- _WHAT THE TASK REQUIRES_
State how many lines of the records below contain the word "returns", giving the number and nothing else.

[[ DATA EXTRACTS open ]]

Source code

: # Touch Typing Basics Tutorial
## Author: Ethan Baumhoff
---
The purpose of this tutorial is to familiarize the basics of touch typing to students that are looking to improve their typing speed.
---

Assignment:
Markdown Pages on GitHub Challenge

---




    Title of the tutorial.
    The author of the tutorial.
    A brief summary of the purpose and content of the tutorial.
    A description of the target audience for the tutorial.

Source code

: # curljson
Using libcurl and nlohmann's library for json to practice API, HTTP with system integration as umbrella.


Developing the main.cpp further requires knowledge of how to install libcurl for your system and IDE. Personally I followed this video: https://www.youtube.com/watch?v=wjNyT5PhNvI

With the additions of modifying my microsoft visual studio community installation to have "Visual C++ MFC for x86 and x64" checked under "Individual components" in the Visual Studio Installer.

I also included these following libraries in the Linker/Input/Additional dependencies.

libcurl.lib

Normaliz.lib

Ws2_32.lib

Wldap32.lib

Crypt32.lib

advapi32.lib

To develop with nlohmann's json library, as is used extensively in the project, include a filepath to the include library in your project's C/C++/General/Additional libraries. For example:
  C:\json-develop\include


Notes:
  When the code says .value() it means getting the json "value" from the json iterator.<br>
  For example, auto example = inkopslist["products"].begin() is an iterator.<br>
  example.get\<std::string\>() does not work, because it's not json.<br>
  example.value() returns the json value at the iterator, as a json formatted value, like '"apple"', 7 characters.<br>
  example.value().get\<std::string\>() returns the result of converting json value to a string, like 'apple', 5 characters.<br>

[[ DATA EXTRACTS closed ]]

- _ANSWER TO THIS TASK_
2